Research Physical Scientist

Yolanda Shea is a Research Physical Scientist at NASA Langley Research Center in Hampton, Virginia. In 2019, Shea earned a Presidential Early Career Award for Scientists and Engineers (PECASE) for her work in pioneering shortwave spectral measurements.

== Early life and education ==
When Shea was young, she moved from Massachusetts to Virginia and was interested in the various pieces of information that meteorologists put together to make weather forecasts. Shea's interest in meteorology led to her exploration of other areas of atmospheric science and she went on to earn her bachelor's degree from Cornell University and her Ph.D. from the University of Colorado at Boulder in atmospheric science.

In the summer after Shea's junior year of college, she was an intern at Lockheed Martin Corporation where she worked on an algorithm that estimated ocean currents from satellite measurements. During graduate school, Shea became involved in Climate Absolute Radiance and Refractivity Observatory (CLARREO) which focuses on getting accurate climate data records for Earth.

== Career and research ==
Shea has worked for the National Aeronautics and Space Administration (NASA) since 2012 and has continued her work with CLARREO at NASA as the project scientist for the CLARREO Pathfinder mission. The mission includes attaching a payload to the International Space Station that measures the earth's albedo with higher accuracy. Her work centers on improving satellite accuracy to get a clearer picture of the earth's system and the changes occurring. Shea focuses on shortwave spectral measurements, measuring sunlight reflected by the earth to monitor changes in the climate system. Shea has also investigated how to increase the accuracy of satellite measurements used in making global climate models to detect changes in clouds, aerosols, and water vapor.

=== Awards and honors ===
On July 25, 2019, Shea received a PECASE, the highest honor given by the United States government to outstanding scientists and engineers. The award recognizes their potential for leadership in science and technology at the beginning of their independent research careers. Shea earned her PECASE for her work in shortwave spectral measurement.

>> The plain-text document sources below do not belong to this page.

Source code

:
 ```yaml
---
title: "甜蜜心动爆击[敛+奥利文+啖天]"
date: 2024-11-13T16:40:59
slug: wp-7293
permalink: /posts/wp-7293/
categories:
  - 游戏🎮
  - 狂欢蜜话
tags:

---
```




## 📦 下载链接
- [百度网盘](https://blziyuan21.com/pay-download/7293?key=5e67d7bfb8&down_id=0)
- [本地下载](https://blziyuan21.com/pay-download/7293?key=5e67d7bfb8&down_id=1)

=== Selected publications ===

- Spectrally Dependent CLARREO Infrared Spectrometer Calibration Requirement for Climate Change Detection (2017) Journal of Climate
- Quantifying the Dependence of Satellite Cloud Retrievals on Instrument Uncertainty (2017) Journal of Climate
- CLARREO Pathfinder/VIIRS Intercalibration: Quantifying the Polarization Effects on Reflectance and the Intercalibration Uncertainty (2019) Remote Sensing

=== Public engagement ===
Shea has been challenging the stereotype of what a scientist should look like and inspiring the next generation through outreach events. In 2015, Shea was featured on PBS Kids' SciGirls where she taught a group of students how to use Student Cloud Observations Online (S'COOL) to identify clouds from the ground to validate NASA satellite images. Shea reaches many students from underrepresented backgrounds by breaking the mold of the "successful scientist" stereotype.